## What this task involves:
Send back all the data below, exactly as given.
══════════
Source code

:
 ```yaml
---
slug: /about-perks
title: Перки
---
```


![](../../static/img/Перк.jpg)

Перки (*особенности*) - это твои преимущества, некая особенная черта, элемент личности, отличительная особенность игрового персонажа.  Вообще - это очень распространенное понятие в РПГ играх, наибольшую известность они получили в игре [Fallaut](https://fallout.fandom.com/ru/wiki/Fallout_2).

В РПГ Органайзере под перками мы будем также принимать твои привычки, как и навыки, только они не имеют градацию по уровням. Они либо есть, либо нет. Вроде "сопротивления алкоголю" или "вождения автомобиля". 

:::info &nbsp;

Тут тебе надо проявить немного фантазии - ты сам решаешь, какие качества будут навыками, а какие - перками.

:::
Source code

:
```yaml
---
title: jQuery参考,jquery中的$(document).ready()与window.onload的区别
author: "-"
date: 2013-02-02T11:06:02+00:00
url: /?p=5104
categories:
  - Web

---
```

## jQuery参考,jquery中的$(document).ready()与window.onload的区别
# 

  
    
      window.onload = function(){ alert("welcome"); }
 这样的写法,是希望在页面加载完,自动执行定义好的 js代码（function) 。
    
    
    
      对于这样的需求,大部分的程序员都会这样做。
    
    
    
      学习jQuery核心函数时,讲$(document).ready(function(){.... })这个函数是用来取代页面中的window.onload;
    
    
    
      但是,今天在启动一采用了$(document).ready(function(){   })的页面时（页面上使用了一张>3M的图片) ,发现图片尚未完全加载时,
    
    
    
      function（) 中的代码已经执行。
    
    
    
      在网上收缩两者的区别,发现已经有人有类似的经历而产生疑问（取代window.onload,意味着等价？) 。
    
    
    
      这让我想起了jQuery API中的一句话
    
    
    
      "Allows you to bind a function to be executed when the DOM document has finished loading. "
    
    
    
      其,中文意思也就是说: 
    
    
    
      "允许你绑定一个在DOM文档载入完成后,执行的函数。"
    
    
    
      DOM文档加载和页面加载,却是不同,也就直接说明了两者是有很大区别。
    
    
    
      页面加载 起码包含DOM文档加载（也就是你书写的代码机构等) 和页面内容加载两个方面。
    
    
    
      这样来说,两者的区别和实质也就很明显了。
══════════
## Answer below:
Source code

:
 ```yaml
---
slug: /about-perks
title: Перки
---
```


![](../../static/img/Перк.jpg)

Перки (*особенности*) - это твои преимущества, некая особенная черта, элемент личности, отличительная особенность игрового персонажа.  Вообще - это очень распространенное понятие в РПГ играх, наибольшую известность они получили в игре [Fallaut](https://fallout.fandom.com/ru/wiki/Fallout_2).

В РПГ Органайзере под перками мы будем также принимать твои привычки, как и навыки, только они не имеют градацию по уровням. Они либо есть, либо нет. Вроде "сопротивления алкоголю" или "вождения автомобиля". 

:::info &nbsp;

Тут тебе надо проявить немного фантазии - ты сам решаешь, какие качества будут навыками, а какие - перками.

:::
Source code

:
```yaml
---
title: jQuery参考,jquery中的$(document).ready()与window.onload的区别
author: "-"
date: 2013-02-02T11:06:02+00:00
url: /?p=5104
categories:
  - Web

---
```

## jQuery参考,jquery中的$(document).ready()与window.onload的区别
# 

  
    
      window.onload = function(){ alert("welcome"); }
 这样的写法,是希望在页面加载完,自动执行定义好的 js代码（function) 。
    
    
    
      对于这样的需求,大部分的程序员都会这样做。
    
    
    
      学习jQuery核心函数时,讲$(document).ready(function(){.... })这个函数是用来取代页面中的window.onload;
    
    
    
      但是,今天在启动一采用了$(document).ready(function(){   })的页面时（页面上使用了一张>3M的图片) ,发现图片尚未完全加载时,
    
    
    
      function（) 中的代码已经执行。
    
    
    
      在网上收缩两者的区别,发现已经有人有类似的经历而产生疑问（取代window.onload,意味着等价？) 。
    
    
    
      这让我想起了jQuery API中的一句话
    
    
    
      "Allows you to bind a function to be executed when the DOM document has finished loading. "
    
    
    
      其,中文意思也就是说: 
    
    
    
      "允许你绑定一个在DOM文档载入完成后,执行的函数。"
    
    
    
      DOM文档加载和页面加载,却是不同,也就直接说明了两者是有很大区别。
    
    
    
      页面加载 起码包含DOM文档加载（也就是你书写的代码机构等) 和页面内容加载两个方面。
    
    
    
      这样来说,两者的区别和实质也就很明显了。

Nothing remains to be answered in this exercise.